Research
My research operates at the intersection of statistical methodology and educational technology, specifically developing robust psychometric frameworks for high-stakes digital assessments. I specialize in Bayesian longitudinal modeling and the integration of machine learning into measurement.
Current Research Themes
1. AI-Integrated Measurement & Hybrid Scoring
I investigate how machine learning (ML) scoring can scale constructed-response assessments when integrated with human judgment.
- My recent work shows that systematic rater bias is a greater threat to reliability than random machine noise.
- I have identified a “bias compensation” mechanism: pairing ML models with human raters of opposing severity profiles can cancel out directional errors and restore accuracy.
- This research supports using the Many-Facet Rasch Model (MFRM) and anchoring strategies to stabilize scales in sparse scoring designs.
2. Bayesian Longitudinal & Growth Mixture Modeling (GMM)
A core focus is the stability and evaluation of latent variable models.
- I develop Bayesian diagnostics to identify local identifiability issues and convergence failures in growth mixture models.
- My work utilizes marginal likelihood to compare model selection strategies for longitudinal behavioral change.
3. Global Development (LEVANTE Project)
At Stanford, I work on the LEVANTE project to create internationalized measures of learning for children aged 5–12.
- I focus on measurement invariance and statistical methods for modeling developmental change across cultural contexts.
- We aim to validate core cognitive tasks that remain robust across languages and research sites.
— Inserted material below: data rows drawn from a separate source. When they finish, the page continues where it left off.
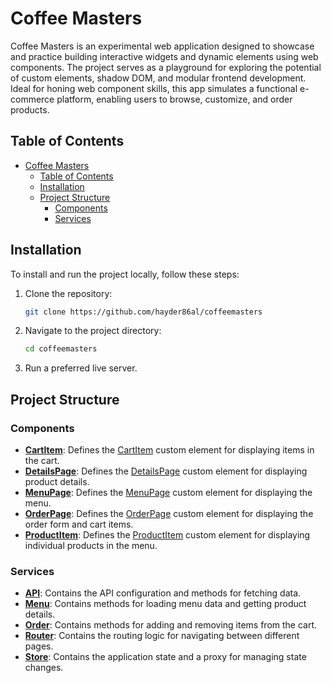 # Coffee Masters

Coffee Masters is an experimental web application designed to showcase and practice building interactive widgets and dynamic elements using web components. The project serves as a playground for exploring the potential of custom elements, shadow DOM, and modular frontend development. Ideal for honing web component skills, this app simulates a functional e-commerce platform, enabling users to browse, customize, and order products.

## Table of Contents

- [Coffee Masters](#coffee-masters)
  - [Table of Contents](#table-of-contents)
  - [Installation](#installation)
  - [Project Structure](#project-structure)
    - [Components](#components)
    - [Services](#services)

## Installation

To install and run the project locally, follow these steps:

1. Clone the repository:

    ```sh
    git clone https://github.com/hayder86al/coffeemasters
    ```

2. Navigate to the project directory:

    ```sh
    cd coffeemasters
    ```

3. Run a preferred live server.

## Project Structure

### Components

- **[CartItem](http://_vscodecontentref_/1)**: Defines the [CartItem](http://_vscodecontentref_/2) custom element for displaying items in the cart.
- **[DetailsPage](http://_vscodecontentref_/3)**: Defines the [DetailsPage](http://_vscodecontentref_/4) custom element for displaying product details.
- **[MenuPage](http://_vscodecontentref_/5)**: Defines the [MenuPage](http://_vscodecontentref_/6) custom element for displaying the menu.
- **[OrderPage](http://_vscodecontentref_/7)**: Defines the [OrderPage](http://_vscodecontentref_/8) custom element for displaying the order form and cart items.
- **[ProductItem](http://_vscodecontentref_/9)**: Defines the [ProductItem](http://_vscodecontentref_/10) custom element for displaying individual products in the menu.

### Services

- **[API](http://_vscodecontentref_/11)**: Contains the API configuration and methods for fetching data.
- **[Menu](http://_vscodecontentref_/12)**: Contains methods for loading menu data and getting product details.
- **[Order](http://_vscodecontentref_/13)**: Contains methods for adding and removing items from the cart.
- **[Router](http://_vscodecontentref_/14)**: Contains the routing logic for navigating between different pages.
- **[Store](http://_vscodecontentref_/15)**: Contains the application state and a proxy for managing state changes.
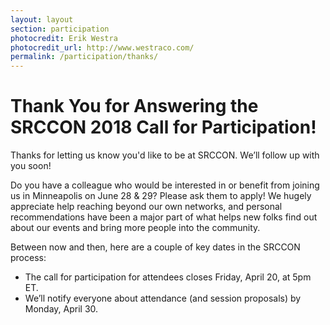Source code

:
 ```yaml
---
layout: layout
section: participation
photocredit: Erik Westra
photocredit_url: http://www.westraco.com/
permalink: /participation/thanks/
---
```


# Thank You for Answering the SRCCON 2018 Call for Participation!

Thanks for letting us know you'd like to be at SRCCON. We’ll follow up with you soon!

Do you have a colleague who would be interested in or benefit from joining us in Minneapolis on June 28 & 29? Please ask them to apply! We hugely appreciate help reaching beyond our own networks, and personal recommendations have been a major part of what helps new folks find out about our events and bring more people into the community.

Between now and then, here are a couple of key dates in the SRCCON process:

* The call for participation for attendees closes Friday, April 20, at 5pm ET.
* We’ll notify everyone about attendance (and session proposals) by Monday, April 30.
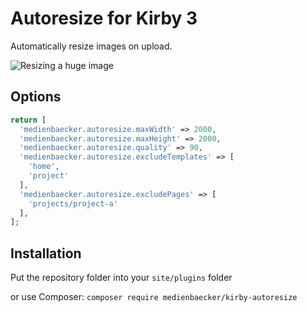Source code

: # Autoresize for Kirby 3

Automatically resize images on upload.

![Resizing a huge image](https://user-images.githubusercontent.com/7975568/51390756-73ff4480-1b30-11e9-913d-7c6ba78fb7bd.gif)

## Options

```php
return [
  'medienbaecker.autoresize.maxWidth' => 2000,
  'medienbaecker.autoresize.maxHeight' => 2000,
  'medienbaecker.autoresize.quality' => 90,
  'medienbaecker.autoresize.excludeTemplates' => [
    'home',
    'project'
  ],
  'medienbaecker.autoresize.excludePages' => [
    'projects/project-a'
  ],
];
```

## Installation

Put the repository folder into your `site/plugins` folder

or use Composer: `composer require medienbaecker/kirby-autoresize`

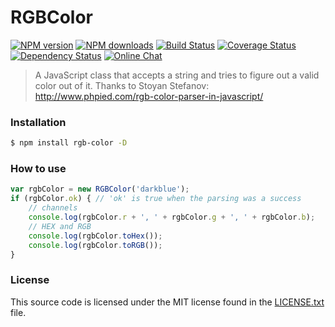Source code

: # RGBColor

[![NPM version](https://img.shields.io/npm/v/rgb-color.svg?style=flat-square)](https://www.npmjs.com/package/rgb-color)
[![NPM downloads](http://img.shields.io/npm/dm/rgb-color.svg?style=flat-square)](https://www.npmjs.com/package/rgb-color)
[![Build Status](http://img.shields.io/travis/diegotremper/rgb-color/master.svg?style=flat-square)](https://travis-ci.org/diegotremper/rgb-color)
[![Coverage Status](https://img.shields.io/coveralls/diegotremper/rgb-color.svg?style=flat-square)](https://coveralls.io/github/diegotremper/rgb-color)
[![Dependency Status](http://img.shields.io/david/dev/diegotremper/rgb-color.svg?style=flat-square)](https://david-dm.org/diegotremper/rgb-color#info=devDependencies)
[![Online Chat](https://img.shields.io/badge/chat_room-%23rgb-color.svg?style=flat-square)](https://gitter.im/rgb-color)

> A JavaScript class that accepts a string and tries to figure out a valid color out of it. Thanks to Stoyan Stefanov: http://www.phpied.com/rgb-color-parser-in-javascript/

### Installation

```sh
$ npm install rgb-color -D
```

### How to use

```javascript
var rgbColor = new RGBColor('darkblue');
if (rgbColor.ok) { // 'ok' is true when the parsing was a success
    // channels
    console.log(rgbColor.r + ', ' + rgbColor.g + ', ' + rgbColor.b);
    // HEX and RGB
    console.log(rgbColor.toHex());
    console.log(rgbColor.toRGB());
}
```

### License

This source code is licensed under the MIT license found in
the [LICENSE.txt](https://github.com/diegotremper/rgb-color/blob/master/LICENSE.txt) file.
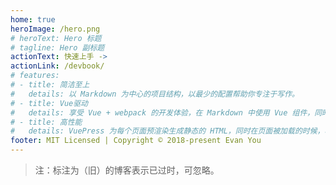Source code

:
 ```yaml
---
home: true
heroImage: /hero.png
# heroText: Hero 标题
# tagline: Hero 副标题
actionText: 快速上手 ->
actionLink: /devbook/
# features:
# - title: 简洁至上
#   details: 以 Markdown 为中心的项目结构，以最少的配置帮助你专注于写作。
# - title: Vue驱动
#   details: 享受 Vue + webpack 的开发体验，在 Markdown 中使用 Vue 组件，同时可以使用 Vue 来开发自定义主题。
# - title: 高性能
#   details: VuePress 为每个页面预渲染生成静态的 HTML，同时在页面被加载的时候，将作为 SPA 运行。
footer: MIT Licensed | Copyright © 2018-present Evan You
---
```


> 注：标注为（旧）的博客表示已过时，可忽略。

<!-- <button>Default Button</button>
<button>我是按钮</button> -->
4. Adaptive Measurement & Digital Innovation
- CAT Fairness: Researching calibration error mitigation and robust stopping rules in computer-adaptive testing.
Methods & Technical Toolbelt
I lean heavily on open-science and “GitHub-first” workflows to solve measurement challenges.
- Models: Multidimensional IRT (mIRT), Many-Facet Rasch Models (MFRM), Bayesian GMM, and Differential Item Functioning (DIF).
- AI/NLP: LLM evaluation (GPT-4), NLP-based scoring frameworks, and automated prompt engineering.
- Statistical Software: Expert proficiency in R (Stan, ggplot2, Shiny), Python, SQL, and Mplus.